Problem description: Please repeat the lines below, exactly and only, from the one that holds "LET A = HSEPDF(X)" through the one that holds "LET A = LGAPPF(X,G)".

Records for this exercise:
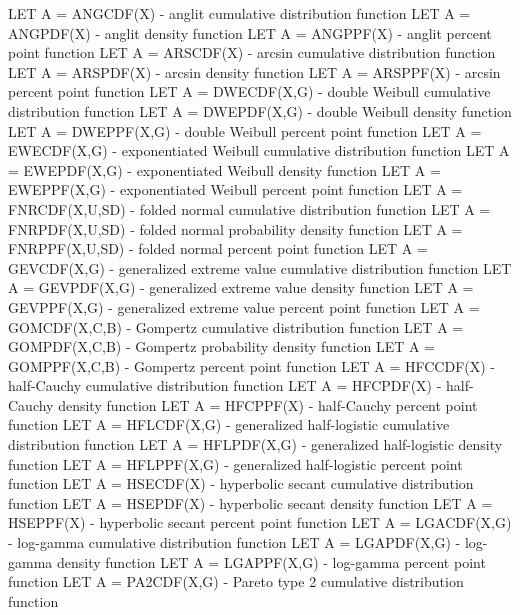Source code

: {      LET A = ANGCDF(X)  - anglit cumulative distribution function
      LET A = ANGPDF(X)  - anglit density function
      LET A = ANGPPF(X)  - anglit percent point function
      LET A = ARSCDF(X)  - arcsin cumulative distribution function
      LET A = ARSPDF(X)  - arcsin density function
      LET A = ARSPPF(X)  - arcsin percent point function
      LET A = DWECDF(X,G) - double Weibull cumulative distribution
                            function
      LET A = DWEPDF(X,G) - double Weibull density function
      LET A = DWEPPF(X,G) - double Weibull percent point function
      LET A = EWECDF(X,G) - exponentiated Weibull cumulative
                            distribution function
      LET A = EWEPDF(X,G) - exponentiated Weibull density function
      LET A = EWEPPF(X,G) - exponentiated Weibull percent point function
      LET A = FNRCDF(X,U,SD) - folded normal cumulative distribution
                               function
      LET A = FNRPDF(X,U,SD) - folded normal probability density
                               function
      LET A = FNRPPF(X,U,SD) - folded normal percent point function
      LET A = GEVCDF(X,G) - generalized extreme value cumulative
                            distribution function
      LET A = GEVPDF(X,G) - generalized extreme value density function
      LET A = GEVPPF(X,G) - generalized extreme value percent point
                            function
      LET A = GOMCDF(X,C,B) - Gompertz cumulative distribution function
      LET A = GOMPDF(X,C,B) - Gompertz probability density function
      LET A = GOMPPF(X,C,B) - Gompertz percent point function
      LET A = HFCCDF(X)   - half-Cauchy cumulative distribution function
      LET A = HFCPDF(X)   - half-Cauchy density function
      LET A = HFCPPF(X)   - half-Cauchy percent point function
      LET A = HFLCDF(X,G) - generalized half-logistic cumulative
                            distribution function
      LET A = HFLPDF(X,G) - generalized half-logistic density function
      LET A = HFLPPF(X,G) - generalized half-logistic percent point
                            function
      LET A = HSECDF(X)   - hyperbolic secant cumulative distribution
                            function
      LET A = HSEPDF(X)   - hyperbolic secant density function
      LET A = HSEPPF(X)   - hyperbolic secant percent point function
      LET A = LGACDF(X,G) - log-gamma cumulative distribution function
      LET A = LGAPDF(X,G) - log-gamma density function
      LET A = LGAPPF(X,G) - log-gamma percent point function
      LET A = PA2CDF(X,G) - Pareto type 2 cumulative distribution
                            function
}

Response to this task:
      LET A = HSEPDF(X)   - hyperbolic secant density function
      LET A = HSEPPF(X)   - hyperbolic secant percent point function
      LET A = LGACDF(X,G) - log-gamma cumulative distribution function
      LET A = LGAPDF(X,G) - log-gamma density function
      LET A = LGAPPF(X,G) - log-gamma percent point function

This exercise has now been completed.